I'm curious where you came up with Axel Merckx signing with Discovery. Did I miss something?


----------



## bigdeal (Jul 24, 2002)

Einstruzende said:


> I'm curious where you came up with Axel Merckx signing with Discovery. Did I miss something?


it's still speculation, or 'they're talking', but check out cyclingnews for what you've been missing.


----------



## MyPeace (Jul 27, 2004)

I'm a big Lance fan and all, but he's made it tough for me with Trek.

I worked at the LBS in college and fell in love with the 5500, pre-Lance. I've been riding an old Paramount (Schwinn) racer for the last 10 years, and have now taken the plunge on a 5200 after all these years. Now my friends are accussing me of "jumping on the bandwagon".

But I tell ya, after shopping around, the price on a high end Trek is FAR cheaper than most high end bikes that deliver that kind of performance.

I think Trek could bounce back pretty quickly if they lost Lance.


----------



## gogogomoveit (Nov 20, 2003)

MyPeace said:


> I'm a big Lance fan and all, but he's made it tough for me with Trek.
> 
> I worked at the LBS in college and fell in love with the 5500, pre-Lance. I've been riding an old Paramount (Schwinn) racer for the last 10 years, and have now taken the plunge on a 5200 after all these years. Now my friends are accussing me of "jumping on the bandwagon".
> 
> ...


Maybe you should check out the price on Giant TCR composites...their price is what I call the benefit of mass production.


----------



## tube_ee (Aug 25, 2003)

Trevor! said:


> Doubt it, I would imagine Trek would do whatever is required to keep that sponsorship up on order to save all those sales.
> 
> I would imagine that if they dropped Trek, that Treks sales would plummet quite a good bit.


No doubt. Once the PR machine gets rolling for the Tour, you wouldn't believe the numebr of calls I get at the shop that go like this:

Riiing, Riing..."Performance bike shop, Shannon speaking, How can I help you?"

"Do you have Trek bikes?"

"No, we don't, but we carry Giant, Cannondale..."

CLICK.

Trek owes their market position to Lance and the Tour. They know it. They'll likely spend whatever it takes to get that going.

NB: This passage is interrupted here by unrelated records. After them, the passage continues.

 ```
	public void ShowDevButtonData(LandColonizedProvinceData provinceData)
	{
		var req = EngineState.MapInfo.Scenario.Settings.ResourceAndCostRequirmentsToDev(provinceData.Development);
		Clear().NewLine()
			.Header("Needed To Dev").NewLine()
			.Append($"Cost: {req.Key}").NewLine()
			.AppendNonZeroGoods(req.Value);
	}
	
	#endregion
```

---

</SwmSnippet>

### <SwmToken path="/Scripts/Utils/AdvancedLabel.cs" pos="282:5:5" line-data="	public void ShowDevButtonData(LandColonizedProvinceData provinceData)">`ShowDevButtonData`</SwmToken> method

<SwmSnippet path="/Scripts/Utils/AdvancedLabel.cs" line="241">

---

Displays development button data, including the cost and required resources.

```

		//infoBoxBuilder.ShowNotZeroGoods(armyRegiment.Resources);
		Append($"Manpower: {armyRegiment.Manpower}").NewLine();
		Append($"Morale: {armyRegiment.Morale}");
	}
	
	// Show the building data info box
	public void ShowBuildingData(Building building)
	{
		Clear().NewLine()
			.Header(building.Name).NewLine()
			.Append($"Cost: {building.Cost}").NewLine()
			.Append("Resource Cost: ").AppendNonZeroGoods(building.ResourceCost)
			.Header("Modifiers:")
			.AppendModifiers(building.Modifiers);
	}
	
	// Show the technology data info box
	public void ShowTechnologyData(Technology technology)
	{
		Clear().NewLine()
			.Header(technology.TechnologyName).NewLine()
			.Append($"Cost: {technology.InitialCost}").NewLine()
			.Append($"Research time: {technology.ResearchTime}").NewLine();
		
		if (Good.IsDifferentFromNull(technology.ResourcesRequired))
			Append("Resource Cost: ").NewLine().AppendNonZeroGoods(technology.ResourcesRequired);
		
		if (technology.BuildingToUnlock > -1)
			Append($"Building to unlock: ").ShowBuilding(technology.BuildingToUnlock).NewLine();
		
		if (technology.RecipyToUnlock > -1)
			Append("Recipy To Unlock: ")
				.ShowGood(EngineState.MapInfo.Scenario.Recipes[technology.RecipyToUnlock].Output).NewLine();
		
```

If Merckx can out-bid them, Lance would be OK with that, I bet. I've read that he does (or at least did) the majority of his training on his custom steel Merckxs from the Motorola days, because they fit bitter than the off-the-shelf Treks.

--Shannon


----------



## eddymerckx (Jul 9, 2004)

$$$ talks, bottom line .


----------



## MyPeace (Jul 27, 2004)

> I've read that he does (or at least did) the majority of his training on his custom steel Merckxs from the Motorola days, because they fit bitter than the off-the-shelf Treks.


I bet the fellas back at Trek would have a fit if that's true. Or do you mean prior 1999 "(or at least did)"  

Is Merckxs that big to compete with Trek money?


----------



## rufus (Feb 3, 2004)

if discovery doesn't give up trek, i'd say that axel doesn't sign. when he signed with lotto, part of the contract was that merckx provide the lotto bikes. i think they kind of go hand in hand, like with laurent jalabert, whatever team signed him had to sign nicolas too.


----------



## Eric_H (Feb 5, 2004)

*Merckx on a Trek*



rufus said:


> if discovery doesn't give up trek, i'd say that axel doesn't sign. when he signed with lotto, part of the contract was that merckx provide the lotto bikes. i think they kind of go hand in hand, like with laurent jalabert, whatever team signed him had to sign nicolas too.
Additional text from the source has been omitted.